Given records:
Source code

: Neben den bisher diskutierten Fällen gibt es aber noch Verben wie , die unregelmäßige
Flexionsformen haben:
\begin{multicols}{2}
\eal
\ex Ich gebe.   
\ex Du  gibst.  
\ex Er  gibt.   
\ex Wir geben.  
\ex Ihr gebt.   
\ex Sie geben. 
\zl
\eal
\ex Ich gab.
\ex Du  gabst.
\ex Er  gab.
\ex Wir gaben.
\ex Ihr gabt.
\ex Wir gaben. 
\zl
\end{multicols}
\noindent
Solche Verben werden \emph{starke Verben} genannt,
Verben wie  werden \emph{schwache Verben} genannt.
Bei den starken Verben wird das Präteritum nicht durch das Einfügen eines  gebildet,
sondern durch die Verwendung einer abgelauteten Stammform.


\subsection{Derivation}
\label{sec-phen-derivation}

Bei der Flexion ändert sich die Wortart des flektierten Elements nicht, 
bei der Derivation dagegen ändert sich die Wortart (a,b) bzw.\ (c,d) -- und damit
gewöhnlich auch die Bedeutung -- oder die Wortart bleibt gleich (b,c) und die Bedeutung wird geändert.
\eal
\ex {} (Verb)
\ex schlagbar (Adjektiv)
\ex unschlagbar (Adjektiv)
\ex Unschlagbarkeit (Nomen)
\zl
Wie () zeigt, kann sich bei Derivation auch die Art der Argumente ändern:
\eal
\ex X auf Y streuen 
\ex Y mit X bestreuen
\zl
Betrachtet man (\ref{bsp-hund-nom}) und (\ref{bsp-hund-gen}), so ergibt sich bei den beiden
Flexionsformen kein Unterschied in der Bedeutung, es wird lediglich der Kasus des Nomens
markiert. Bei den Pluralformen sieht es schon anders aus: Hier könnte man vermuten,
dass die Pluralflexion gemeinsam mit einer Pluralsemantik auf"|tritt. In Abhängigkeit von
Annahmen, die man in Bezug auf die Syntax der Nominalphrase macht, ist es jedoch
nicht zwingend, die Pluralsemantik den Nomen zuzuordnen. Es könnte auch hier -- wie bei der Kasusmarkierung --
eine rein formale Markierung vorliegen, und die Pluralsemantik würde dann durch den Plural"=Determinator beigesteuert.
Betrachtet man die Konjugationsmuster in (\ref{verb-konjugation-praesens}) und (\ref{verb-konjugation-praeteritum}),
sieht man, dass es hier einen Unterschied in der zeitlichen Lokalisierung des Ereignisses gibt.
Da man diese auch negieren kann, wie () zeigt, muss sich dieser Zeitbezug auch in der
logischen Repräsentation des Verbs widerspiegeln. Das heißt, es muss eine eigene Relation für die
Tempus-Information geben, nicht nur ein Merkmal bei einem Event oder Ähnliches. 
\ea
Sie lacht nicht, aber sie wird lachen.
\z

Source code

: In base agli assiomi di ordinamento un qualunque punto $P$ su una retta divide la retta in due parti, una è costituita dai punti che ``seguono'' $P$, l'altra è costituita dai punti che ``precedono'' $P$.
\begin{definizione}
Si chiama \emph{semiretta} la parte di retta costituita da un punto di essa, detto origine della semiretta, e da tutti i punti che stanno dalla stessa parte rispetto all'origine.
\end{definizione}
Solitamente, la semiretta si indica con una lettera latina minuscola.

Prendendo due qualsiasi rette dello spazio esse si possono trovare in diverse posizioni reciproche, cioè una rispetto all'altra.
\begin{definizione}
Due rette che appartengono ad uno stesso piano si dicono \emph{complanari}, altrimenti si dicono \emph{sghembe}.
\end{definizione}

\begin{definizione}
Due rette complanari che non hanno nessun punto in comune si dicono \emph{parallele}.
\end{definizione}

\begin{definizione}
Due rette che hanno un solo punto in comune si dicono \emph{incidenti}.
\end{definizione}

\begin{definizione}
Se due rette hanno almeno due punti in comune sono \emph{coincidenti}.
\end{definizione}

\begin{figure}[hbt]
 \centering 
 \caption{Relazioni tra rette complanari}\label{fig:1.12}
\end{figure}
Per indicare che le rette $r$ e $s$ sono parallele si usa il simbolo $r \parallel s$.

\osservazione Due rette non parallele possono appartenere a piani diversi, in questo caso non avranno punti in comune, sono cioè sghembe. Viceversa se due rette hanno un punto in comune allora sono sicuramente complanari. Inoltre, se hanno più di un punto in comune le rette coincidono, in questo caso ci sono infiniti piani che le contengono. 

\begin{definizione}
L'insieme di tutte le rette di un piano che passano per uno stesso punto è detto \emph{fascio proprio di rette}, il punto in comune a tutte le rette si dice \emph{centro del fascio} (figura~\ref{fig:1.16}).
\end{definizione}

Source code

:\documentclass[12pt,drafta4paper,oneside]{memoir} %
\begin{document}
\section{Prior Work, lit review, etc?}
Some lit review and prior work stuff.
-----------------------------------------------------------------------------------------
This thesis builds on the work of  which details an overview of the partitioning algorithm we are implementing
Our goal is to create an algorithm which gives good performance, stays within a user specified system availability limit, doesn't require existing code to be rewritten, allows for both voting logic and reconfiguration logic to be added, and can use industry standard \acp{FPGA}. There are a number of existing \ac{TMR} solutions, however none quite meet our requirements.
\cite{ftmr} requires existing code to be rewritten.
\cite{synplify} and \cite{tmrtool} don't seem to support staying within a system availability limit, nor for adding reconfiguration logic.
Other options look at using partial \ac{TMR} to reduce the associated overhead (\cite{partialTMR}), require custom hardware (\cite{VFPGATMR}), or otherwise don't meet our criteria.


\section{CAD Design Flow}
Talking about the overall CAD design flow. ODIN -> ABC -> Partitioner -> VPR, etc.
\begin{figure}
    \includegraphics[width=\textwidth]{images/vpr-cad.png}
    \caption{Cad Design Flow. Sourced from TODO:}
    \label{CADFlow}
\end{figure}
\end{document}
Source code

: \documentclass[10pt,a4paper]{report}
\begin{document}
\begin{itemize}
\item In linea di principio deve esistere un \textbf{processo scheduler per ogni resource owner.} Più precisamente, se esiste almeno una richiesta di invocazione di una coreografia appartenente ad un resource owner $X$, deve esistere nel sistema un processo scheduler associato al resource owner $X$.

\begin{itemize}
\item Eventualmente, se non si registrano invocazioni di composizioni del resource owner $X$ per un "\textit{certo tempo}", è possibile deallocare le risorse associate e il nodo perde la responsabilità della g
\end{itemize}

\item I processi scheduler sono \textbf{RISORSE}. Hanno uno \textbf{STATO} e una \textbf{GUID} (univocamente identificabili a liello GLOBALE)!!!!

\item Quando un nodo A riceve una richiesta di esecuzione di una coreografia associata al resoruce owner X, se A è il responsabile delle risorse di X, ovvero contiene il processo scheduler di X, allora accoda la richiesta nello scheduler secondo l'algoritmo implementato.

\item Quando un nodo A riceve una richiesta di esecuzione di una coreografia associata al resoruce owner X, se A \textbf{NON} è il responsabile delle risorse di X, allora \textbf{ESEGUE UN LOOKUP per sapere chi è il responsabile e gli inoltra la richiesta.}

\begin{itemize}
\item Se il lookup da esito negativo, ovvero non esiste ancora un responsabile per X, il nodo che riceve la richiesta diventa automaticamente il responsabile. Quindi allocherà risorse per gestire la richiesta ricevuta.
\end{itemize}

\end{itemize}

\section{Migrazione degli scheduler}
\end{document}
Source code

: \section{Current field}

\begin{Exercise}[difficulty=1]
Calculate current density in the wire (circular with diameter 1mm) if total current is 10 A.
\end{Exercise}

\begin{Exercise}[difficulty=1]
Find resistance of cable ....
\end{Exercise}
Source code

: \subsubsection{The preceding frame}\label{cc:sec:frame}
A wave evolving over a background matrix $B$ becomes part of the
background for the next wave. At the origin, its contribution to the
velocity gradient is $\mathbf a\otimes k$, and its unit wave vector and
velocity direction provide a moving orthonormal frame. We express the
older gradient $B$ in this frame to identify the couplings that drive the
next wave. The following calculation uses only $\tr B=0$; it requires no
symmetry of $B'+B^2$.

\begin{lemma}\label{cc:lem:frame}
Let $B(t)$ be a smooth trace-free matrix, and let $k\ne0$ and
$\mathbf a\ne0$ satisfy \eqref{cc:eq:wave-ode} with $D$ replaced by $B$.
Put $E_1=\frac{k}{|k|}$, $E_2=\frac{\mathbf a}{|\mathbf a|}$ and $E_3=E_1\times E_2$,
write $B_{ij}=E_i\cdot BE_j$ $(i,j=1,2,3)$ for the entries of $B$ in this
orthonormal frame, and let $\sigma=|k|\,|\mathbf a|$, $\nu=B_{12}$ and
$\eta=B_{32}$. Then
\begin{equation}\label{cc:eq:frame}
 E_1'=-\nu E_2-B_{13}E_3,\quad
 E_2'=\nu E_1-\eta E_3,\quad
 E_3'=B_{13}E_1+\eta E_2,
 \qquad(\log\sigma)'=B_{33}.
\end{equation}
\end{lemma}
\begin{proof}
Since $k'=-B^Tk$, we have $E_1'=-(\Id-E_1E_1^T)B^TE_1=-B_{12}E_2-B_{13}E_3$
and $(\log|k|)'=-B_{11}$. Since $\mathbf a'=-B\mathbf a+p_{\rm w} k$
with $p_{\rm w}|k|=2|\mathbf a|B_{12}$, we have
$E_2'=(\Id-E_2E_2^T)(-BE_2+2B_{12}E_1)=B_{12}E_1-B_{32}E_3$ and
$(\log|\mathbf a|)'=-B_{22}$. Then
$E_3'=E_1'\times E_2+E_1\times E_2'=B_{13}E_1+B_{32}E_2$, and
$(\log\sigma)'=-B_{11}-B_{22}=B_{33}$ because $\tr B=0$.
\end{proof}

Task description:
Repeat exactly the lines starting at the line with "of $B$ in this" and ending with the final line of the entries. Include nothing else.

Solution to the problem:
write $B_{ij}=E_i\cdot BE_j$ $(i,j=1,2,3)$ for the entries of $B$ in this
orthonormal frame, and let $\sigma=|k|\,|\mathbf a|$, $\nu=B_{12}$ and
$\eta=B_{32}$. Then
\begin{equation}\label{cc:eq:frame}
 E_1'=-\nu E_2-B_{13}E_3,\quad
 E_2'=\nu E_1-\eta E_3,\quad
 E_3'=B_{13}E_1+\eta E_2,
 \qquad(\log\sigma)'=B_{33}.
\end{equation}
\end{lemma}
\begin{proof}
Since $k'=-B^Tk$, we have $E_1'=-(\Id-E_1E_1^T)B^TE_1=-B_{12}E_2-B_{13}E_3$
and $(\log|k|)'=-B_{11}$. Since $\mathbf a'=-B\mathbf a+p_{\rm w} k$
with $p_{\rm w}|k|=2|\mathbf a|B_{12}$, we have
$E_2'=(\Id-E_2E_2^T)(-BE_2+2B_{12}E_1)=B_{12}E_1-B_{32}E_3$ and
$(\log|\mathbf a|)'=-B_{22}$. Then
$E_3'=E_1'\times E_2+E_1\times E_2'=B_{13}E_1+B_{32}E_2$, and
$(\log\sigma)'=-B_{11}-B_{22}=B_{33}$ because $\tr B=0$.
\end{proof}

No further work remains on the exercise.